Abdunnabí's forces were then hastily formed into three divisions, the center being led by Abdunnabí himself with forces of Jatóís and Khósahs. Abdunnabí's right wing consisted of Kalátís or Bróhís under Zarak, as well as the left wing of Nuhmardís. Seeing the advance of the enemy, Mír Abdulláh likewise divided his army into three divisions. He ordered Mian Sadik, who had been brought on an elephant to the battlefield, to engage Abdunnabí's army with Mírzó Fakír and his son Bághah. Mír Fateh Khán, with his force of Nizámánís, was instructed to engage the Nuhmardís. Mír Abdulláh, together with his cousin Mír Fateh Alí Khán on his right and Mír Suhráb Khán on his left, proceeded to attack the Bróhís.

After a fierce gun battle, the forces of Mír Fateh Khán, himself recovering from a bullet wound sustained in a prior battle with Rájpút forces, were forced to retreat.
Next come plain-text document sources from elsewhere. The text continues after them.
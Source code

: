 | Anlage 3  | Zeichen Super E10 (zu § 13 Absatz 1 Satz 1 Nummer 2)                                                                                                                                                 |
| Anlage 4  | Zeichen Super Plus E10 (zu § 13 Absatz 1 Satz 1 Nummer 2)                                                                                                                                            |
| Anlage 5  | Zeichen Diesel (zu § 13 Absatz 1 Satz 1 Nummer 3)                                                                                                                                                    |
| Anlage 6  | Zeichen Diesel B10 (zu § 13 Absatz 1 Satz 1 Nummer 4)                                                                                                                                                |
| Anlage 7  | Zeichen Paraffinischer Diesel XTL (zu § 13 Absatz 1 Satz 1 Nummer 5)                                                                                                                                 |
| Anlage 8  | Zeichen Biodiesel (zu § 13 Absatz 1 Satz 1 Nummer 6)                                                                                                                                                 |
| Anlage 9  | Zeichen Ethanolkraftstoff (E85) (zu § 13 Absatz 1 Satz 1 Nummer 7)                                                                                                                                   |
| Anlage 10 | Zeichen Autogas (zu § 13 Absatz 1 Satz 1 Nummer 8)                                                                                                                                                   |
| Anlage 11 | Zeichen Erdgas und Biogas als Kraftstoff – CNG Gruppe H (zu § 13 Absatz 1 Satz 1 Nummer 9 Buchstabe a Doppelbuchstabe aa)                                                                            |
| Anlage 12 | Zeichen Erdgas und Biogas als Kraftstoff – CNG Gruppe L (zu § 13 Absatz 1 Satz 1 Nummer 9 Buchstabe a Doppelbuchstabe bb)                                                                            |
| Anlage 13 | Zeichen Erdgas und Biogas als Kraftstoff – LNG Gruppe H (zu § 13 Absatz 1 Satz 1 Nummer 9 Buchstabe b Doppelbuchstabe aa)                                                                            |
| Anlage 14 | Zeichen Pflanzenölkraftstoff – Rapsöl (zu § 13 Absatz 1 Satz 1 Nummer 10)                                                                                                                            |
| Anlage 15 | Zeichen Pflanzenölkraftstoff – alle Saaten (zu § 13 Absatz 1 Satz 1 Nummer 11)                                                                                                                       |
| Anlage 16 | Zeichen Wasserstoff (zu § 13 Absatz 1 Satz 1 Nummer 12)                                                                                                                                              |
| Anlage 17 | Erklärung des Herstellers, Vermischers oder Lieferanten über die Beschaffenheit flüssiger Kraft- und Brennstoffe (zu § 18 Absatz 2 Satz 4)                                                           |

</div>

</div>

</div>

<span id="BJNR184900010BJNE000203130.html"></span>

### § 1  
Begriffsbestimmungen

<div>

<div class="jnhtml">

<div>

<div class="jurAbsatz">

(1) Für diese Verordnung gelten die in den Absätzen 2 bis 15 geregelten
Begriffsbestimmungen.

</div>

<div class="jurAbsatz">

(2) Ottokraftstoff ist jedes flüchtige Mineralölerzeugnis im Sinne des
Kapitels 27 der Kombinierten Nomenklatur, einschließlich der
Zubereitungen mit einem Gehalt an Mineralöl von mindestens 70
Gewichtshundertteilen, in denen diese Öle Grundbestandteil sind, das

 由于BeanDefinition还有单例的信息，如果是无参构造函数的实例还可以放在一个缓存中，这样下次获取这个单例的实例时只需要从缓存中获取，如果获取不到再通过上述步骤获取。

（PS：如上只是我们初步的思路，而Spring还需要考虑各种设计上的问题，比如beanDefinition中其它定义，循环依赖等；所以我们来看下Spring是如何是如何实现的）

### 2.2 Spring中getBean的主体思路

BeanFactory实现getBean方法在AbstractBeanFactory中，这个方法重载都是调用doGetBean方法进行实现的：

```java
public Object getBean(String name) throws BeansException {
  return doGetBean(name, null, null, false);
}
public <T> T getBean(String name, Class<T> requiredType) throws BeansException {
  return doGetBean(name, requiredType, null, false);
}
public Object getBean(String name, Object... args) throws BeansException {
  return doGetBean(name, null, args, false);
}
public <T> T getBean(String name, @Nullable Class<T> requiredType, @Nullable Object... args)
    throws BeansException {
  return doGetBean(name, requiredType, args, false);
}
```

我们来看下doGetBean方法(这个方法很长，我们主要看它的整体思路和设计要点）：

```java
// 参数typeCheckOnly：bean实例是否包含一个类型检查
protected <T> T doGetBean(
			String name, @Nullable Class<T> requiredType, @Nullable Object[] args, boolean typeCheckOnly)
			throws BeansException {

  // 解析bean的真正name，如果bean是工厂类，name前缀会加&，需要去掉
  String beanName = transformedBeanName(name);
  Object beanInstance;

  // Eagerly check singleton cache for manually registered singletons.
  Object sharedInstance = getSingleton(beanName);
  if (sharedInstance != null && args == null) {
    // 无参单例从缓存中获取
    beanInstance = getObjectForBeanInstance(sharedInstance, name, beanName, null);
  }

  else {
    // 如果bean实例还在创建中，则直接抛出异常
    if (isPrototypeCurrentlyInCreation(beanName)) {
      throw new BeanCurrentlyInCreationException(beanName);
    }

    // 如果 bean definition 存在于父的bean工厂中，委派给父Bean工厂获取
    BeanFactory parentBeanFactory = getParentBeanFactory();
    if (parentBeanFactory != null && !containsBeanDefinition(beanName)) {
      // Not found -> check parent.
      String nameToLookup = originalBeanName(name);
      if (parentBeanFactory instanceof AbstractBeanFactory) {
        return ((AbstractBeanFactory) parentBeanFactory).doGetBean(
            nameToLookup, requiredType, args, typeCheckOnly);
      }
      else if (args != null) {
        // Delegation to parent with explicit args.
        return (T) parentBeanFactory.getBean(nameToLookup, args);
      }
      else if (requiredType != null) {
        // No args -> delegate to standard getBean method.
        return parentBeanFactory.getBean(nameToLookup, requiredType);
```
At the same time, Abdunnabí gained the upper hand over the column under Mían Sádik Alí and drove it back. Seeing this, Mír Abdulláh and his cousins dismounted and, swords in hand, made a vigorous attack on the center of the enemy. In the resulting confusion, Zarak Bróhí, Mehrab Jatóí, and a number of other veteran soldiers were killed. Mían Abdunnabí's army then fled in confusion and panic, leaving much booty for the Balóches. Finally victorious, the Mían and the Mír returned to Khudábád.

==Sources==
This article includes content derived from History of Sind - translated from Persian books by Mirza Kalichbeg Fredunbeg (1853-1929), published in Karachi in 1902 and now in the public domain.